TASK TO COMPLETE - Read the records and gather each line that includes "completes".

Start of EXTRACTED DATA

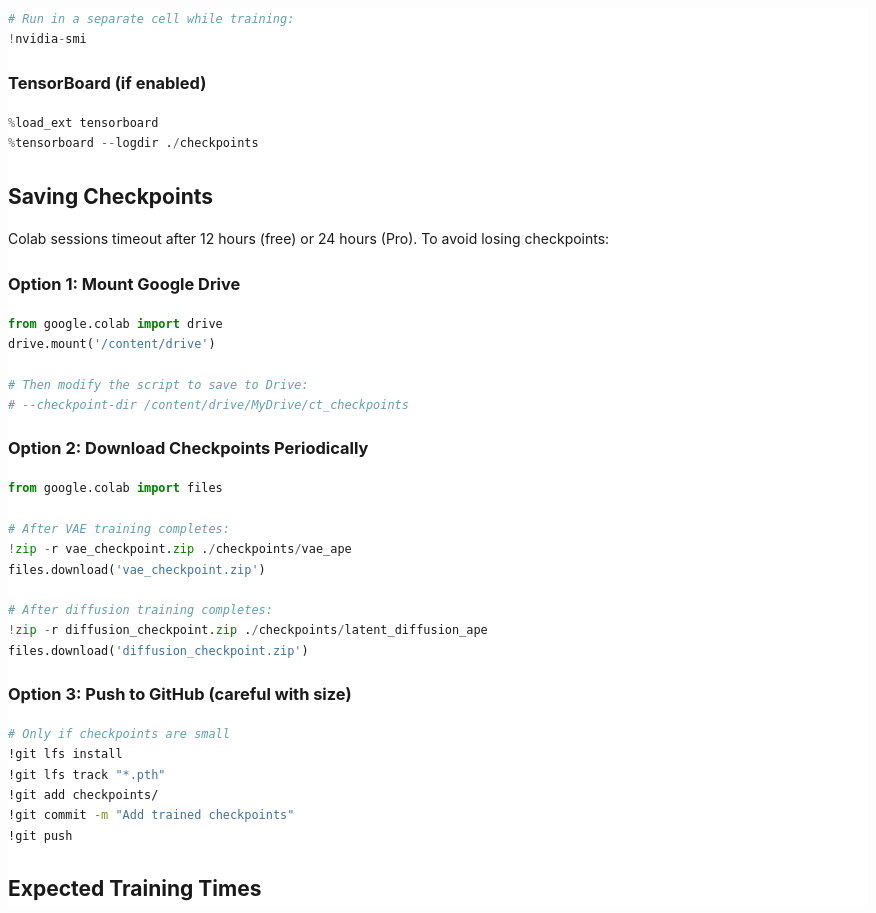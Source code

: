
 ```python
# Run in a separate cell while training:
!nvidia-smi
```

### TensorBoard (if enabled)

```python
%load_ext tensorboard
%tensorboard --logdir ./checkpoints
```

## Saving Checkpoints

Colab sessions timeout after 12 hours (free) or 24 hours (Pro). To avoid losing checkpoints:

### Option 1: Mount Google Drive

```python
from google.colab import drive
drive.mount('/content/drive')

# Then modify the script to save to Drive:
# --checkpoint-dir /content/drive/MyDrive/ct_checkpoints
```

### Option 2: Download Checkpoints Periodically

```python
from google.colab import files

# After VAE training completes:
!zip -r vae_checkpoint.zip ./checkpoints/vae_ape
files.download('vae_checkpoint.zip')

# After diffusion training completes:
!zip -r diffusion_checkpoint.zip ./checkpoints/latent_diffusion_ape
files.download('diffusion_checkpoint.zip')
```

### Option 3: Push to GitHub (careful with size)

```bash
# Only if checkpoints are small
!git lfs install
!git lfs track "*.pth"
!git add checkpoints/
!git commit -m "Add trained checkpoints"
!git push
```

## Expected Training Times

End of EXTRACTED DATA

ANSWER SPACE -
# After VAE training completes:
# After diffusion training completes:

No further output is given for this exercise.